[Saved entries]
►

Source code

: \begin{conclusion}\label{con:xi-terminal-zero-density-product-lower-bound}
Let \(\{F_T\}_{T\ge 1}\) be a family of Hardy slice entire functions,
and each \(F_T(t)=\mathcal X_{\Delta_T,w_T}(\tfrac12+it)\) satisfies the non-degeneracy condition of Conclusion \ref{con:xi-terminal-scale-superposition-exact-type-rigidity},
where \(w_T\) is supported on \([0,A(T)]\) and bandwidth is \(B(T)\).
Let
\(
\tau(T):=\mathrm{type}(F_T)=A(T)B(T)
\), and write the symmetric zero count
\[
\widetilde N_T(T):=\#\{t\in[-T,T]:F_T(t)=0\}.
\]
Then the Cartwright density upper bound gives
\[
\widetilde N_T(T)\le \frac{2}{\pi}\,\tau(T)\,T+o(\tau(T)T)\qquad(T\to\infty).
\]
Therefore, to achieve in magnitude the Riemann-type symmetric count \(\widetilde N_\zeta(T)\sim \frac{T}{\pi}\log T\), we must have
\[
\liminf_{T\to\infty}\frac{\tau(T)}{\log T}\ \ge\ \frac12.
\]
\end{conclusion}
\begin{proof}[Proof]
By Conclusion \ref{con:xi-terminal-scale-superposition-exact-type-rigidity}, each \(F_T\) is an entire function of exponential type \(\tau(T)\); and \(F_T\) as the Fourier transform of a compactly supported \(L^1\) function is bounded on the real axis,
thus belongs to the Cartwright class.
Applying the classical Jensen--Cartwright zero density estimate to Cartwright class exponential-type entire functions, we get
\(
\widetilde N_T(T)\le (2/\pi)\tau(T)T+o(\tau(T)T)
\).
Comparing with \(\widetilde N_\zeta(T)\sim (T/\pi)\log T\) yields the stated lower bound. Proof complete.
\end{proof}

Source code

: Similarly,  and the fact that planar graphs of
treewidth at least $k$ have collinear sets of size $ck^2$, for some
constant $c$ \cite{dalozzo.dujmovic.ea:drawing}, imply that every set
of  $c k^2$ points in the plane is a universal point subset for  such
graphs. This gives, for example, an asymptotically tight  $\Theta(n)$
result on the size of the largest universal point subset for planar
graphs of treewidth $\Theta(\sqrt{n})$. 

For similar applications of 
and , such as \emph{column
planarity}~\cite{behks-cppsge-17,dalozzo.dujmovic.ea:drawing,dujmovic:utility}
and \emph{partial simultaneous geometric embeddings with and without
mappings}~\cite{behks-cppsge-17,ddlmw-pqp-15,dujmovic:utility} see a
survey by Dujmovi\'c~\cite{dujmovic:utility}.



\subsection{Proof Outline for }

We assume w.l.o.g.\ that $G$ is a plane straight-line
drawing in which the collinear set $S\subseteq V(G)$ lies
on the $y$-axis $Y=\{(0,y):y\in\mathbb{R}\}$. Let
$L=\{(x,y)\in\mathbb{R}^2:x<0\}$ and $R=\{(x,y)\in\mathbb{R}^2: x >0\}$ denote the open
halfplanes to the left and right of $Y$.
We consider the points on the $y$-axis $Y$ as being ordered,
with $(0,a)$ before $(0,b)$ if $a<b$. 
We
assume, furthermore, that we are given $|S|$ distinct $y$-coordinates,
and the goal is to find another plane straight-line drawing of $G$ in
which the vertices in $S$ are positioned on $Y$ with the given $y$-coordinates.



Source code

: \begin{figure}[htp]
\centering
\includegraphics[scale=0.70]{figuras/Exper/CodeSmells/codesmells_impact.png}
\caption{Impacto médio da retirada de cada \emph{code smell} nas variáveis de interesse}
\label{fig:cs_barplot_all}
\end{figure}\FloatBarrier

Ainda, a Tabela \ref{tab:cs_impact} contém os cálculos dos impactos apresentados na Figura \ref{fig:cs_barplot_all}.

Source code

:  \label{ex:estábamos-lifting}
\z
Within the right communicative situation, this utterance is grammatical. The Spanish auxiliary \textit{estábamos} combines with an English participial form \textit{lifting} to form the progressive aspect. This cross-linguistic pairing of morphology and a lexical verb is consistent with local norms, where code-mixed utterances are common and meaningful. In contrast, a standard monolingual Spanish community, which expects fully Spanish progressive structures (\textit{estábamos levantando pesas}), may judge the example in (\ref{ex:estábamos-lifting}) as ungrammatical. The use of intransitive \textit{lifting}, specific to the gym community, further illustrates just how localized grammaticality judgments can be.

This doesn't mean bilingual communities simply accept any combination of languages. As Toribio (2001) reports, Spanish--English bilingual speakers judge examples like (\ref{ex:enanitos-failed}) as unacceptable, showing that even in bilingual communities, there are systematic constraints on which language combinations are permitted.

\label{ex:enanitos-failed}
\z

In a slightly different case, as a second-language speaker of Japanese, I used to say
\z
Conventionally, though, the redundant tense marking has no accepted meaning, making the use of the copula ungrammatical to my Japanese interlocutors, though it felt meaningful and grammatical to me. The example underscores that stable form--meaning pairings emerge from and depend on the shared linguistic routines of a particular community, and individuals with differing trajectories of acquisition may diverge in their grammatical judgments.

◄

- [Prompt] Return exactly the lines from the beginning of the data above through the one containing "with and without", please. Include both end lines and add nothing else.

- [Exercise output]
Source code

: \begin{conclusion}\label{con:xi-terminal-zero-density-product-lower-bound}
Let \(\{F_T\}_{T\ge 1}\) be a family of Hardy slice entire functions,
and each \(F_T(t)=\mathcal X_{\Delta_T,w_T}(\tfrac12+it)\) satisfies the non-degeneracy condition of Conclusion \ref{con:xi-terminal-scale-superposition-exact-type-rigidity},
where \(w_T\) is supported on \([0,A(T)]\) and bandwidth is \(B(T)\).
Let
\(
\tau(T):=\mathrm{type}(F_T)=A(T)B(T)
\), and write the symmetric zero count
\[
\widetilde N_T(T):=\#\{t\in[-T,T]:F_T(t)=0\}.
\]
Then the Cartwright density upper bound gives
\[
\widetilde N_T(T)\le \frac{2}{\pi}\,\tau(T)\,T+o(\tau(T)T)\qquad(T\to\infty).
\]
Therefore, to achieve in magnitude the Riemann-type symmetric count \(\widetilde N_\zeta(T)\sim \frac{T}{\pi}\log T\), we must have
\[
\liminf_{T\to\infty}\frac{\tau(T)}{\log T}\ \ge\ \frac12.
\]
\end{conclusion}
\begin{proof}[Proof]
By Conclusion \ref{con:xi-terminal-scale-superposition-exact-type-rigidity}, each \(F_T\) is an entire function of exponential type \(\tau(T)\); and \(F_T\) as the Fourier transform of a compactly supported \(L^1\) function is bounded on the real axis,
thus belongs to the Cartwright class.
Applying the classical Jensen--Cartwright zero density estimate to Cartwright class exponential-type entire functions, we get
\(
\widetilde N_T(T)\le (2/\pi)\tau(T)T+o(\tau(T)T)
\).
Comparing with \(\widetilde N_\zeta(T)\sim (T/\pi)\log T\) yields the stated lower bound. Proof complete.
\end{proof}

Source code

: Similarly,  and the fact that planar graphs of
treewidth at least $k$ have collinear sets of size $ck^2$, for some
constant $c$ \cite{dalozzo.dujmovic.ea:drawing}, imply that every set
of  $c k^2$ points in the plane is a universal point subset for  such
graphs. This gives, for example, an asymptotically tight  $\Theta(n)$
result on the size of the largest universal point subset for planar
graphs of treewidth $\Theta(\sqrt{n})$. 

For similar applications of 
and , such as \emph{column
planarity}~\cite{behks-cppsge-17,dalozzo.dujmovic.ea:drawing,dujmovic:utility}
and \emph{partial simultaneous geometric embeddings with and without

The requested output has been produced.